Becket Fund criticizes homelessness legal case for not recognizing religious-based shelters

CV NEWS FEED // A ruling in a legal case about homelessness has failed to recognize religious-based shelters, according to the religious liberty law foundation Becket Fund. 

In 2023, the U.S. Court of Appeals for the Ninth Circuit ruled in City of Grants Pass v. Johnson against the City of Grants Pass, Oregon. 

In a recent email news release, Becket wrote that “the Ninth Circuit ruled that the city’s prohibition of camping on public property is a violation of the Eighth Amendment, which forbids government from imposing ‘cruel and unusual’ punishment.”

However, the case escalated up to the U.S. Supreme Court, which heard oral arguments for the case on April 22. A decision on the case is expected by June. 

Becket Fund filed an amicus brief at the U.S. Supreme Court on March 4, out of concern that religious-based shelters were ignored in the Ninth’s Circuit’s ruling. 

“The Ninth Circuit reasoned that the city’s laws were cruel and unusual punishment because there were not enough shelter beds in the city to house the entire homeless population,” Becket stated in the news release:

However, the court subtracted all the beds in religious homeless shelters when making its tally. 

We at Becket were there to say that no matter what policy views one might have about homelessness, courts should not be allowed to discredit and ignore the critical work of religious shelters.

Daniel Chen, counsel at Becket, stated in a news release on April 22, “Ignoring the good work of religious homeless shelters flouts basic human decency and common sense.

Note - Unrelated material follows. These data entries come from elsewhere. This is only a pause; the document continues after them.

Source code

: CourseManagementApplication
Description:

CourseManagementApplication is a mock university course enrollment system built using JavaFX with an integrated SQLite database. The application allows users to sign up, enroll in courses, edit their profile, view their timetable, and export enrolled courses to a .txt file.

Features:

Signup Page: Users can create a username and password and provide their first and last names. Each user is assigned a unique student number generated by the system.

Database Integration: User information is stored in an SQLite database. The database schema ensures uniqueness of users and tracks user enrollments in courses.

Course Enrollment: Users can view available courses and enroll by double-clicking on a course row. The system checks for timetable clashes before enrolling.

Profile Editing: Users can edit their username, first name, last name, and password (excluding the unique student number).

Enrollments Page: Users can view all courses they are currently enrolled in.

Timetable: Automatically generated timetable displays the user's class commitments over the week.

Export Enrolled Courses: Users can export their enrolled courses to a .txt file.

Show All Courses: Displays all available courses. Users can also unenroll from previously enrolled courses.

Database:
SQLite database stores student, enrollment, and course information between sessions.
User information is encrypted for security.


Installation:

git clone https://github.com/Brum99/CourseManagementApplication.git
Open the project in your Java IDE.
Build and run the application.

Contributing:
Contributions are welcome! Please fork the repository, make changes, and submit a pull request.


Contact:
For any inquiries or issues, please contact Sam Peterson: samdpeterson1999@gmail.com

These ministries should not be treated as suspect when they are on the front lines helping solve our nation’s homelessness problem.”

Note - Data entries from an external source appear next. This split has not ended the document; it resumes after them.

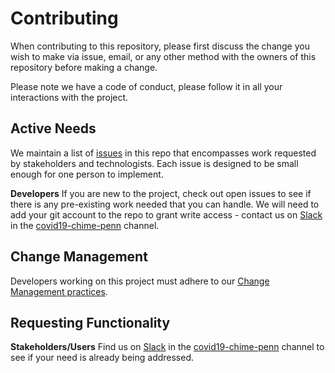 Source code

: # Contributing

When contributing to this repository, please first discuss the change you wish to make via issue,
email, or any other method with the owners of this repository before making a change.

Please note we have a code of conduct, please follow it in all your interactions with the project.

## Active Needs

We maintain a list of [issues](https://github.com/codeforphilly/chime/issues) in this repo that encompasses work requested by stakeholders and technologists.  Each issue is designed to be small enough for one person to implement.

**Developers** If you are new to the project, check out open issues to see if there is any pre-existing work needed that you can handle. We will need to add your git account to the repo to grant write access - contact us on [Slack](https://codeforphilly.org/chat) in the [covid19-chime-penn](https://codeforphilly.org/chat?channel=covid19-chime-penn) channel.

## Change Management

Developers working on this project must adhere to our [Change Management practices](https://github.com/CodeForPhilly/chime/master/.github/CHANGEMGMT.md).

## Requesting Functionality

**Stakeholders/Users** Find us on [Slack](https://codeforphilly.org/chat) in the [covid19-chime-penn](https://codeforphilly.org/chat?channel=covid19-chime-penn) channel to see if your need is already being addressed.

The Ninth’s Circuit’s ruling was based on an outdated – and misguided, according to Becket – legal standard known as the Lemon test.

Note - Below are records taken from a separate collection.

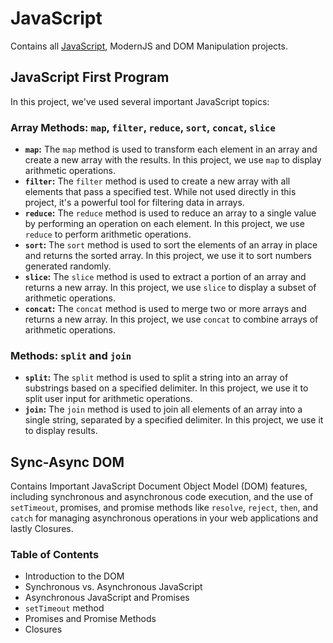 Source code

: # JavaScript
Contains all [JavaScript](https://developer.mozilla.org/en-US/docs/Web/JavaScript), ModernJS and DOM Manipulation projects.

## JavaScript First Program
In this project, we've used several important JavaScript topics:

### Array Methods: `map`, `filter`, `reduce`, `sort`, `concat`, `slice`
- **`map`:** The `map` method is used to transform each element in an array and create a new array with the results. In this project, we use `map` to display arithmetic operations.
- **`filter`:** The `filter` method is used to create a new array with all elements that pass a specified test. While not used directly in this project, it's a powerful tool for filtering data in arrays.
- **`reduce`:** The `reduce` method is used to reduce an array to a single value by performing an operation on each element. In this project, we use `reduce` to perform arithmetic operations.
- **`sort`:** The `sort` method is used to sort the elements of an array in place and returns the sorted array. In this project, we use it to sort numbers generated randomly.
- **`slice`:** The `slice` method is used to extract a portion of an array and returns a new array. In this project, we use `slice` to display a subset of arithmetic operations.
- **`concat`:** The `concat` method is used to merge two or more arrays and returns a new array. In this project, we use `concat` to combine arrays of arithmetic operations.

### Methods: `split` and `join`
- **`split`:** The `split` method is used to split a string into an array of substrings based on a specified delimiter. In this project, we use it to split user input for arithmetic operations.
- **`join`:** The `join` method is used to join all elements of an array into a single string, separated by a specified delimiter. In this project, we use it to display results.

## Sync-Async DOM
Contains Important JavaScript Document Object Model (DOM) features, including synchronous and asynchronous code execution, and the use of `setTimeout`, promises, and promise methods like `resolve`, `reject`, `then`, and `catch` for managing asynchronous operations in your web applications and lastly Closures.

### Table of Contents
- Introduction to the DOM
- Synchronous vs. Asynchronous JavaScript
- Asynchronous JavaScript and Promises
- `setTimeout` method
- Promises and Promise Methods
- Closures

“Based on Lemon, courts for decades incorrectly applied the Establishment Clause, driving religious people and religious ideas out of public life,” the email news release from Becket reads. 

Becket’s amicus brief highlights that the Supreme Court overruled the Lemon test in 2022 in its ruling for Kennedy v. Bremerton School District. Despite this, lower courts still sometimes use the Lemon test. 

The amicus brief “urges the Supreme Court to reject the Ninth Circuit’s misguided view of the Establishment Clause,” the April 22 news release notes. 

Chen stated in the April 22 news release, “Lemon’s specter still casts a dark shadow across the country, including the Ninth Circuit. The Justices should remind courts that it has already banished this phantom doctrine from our nation’s law so that it can no longer haunt religious people and institutions.”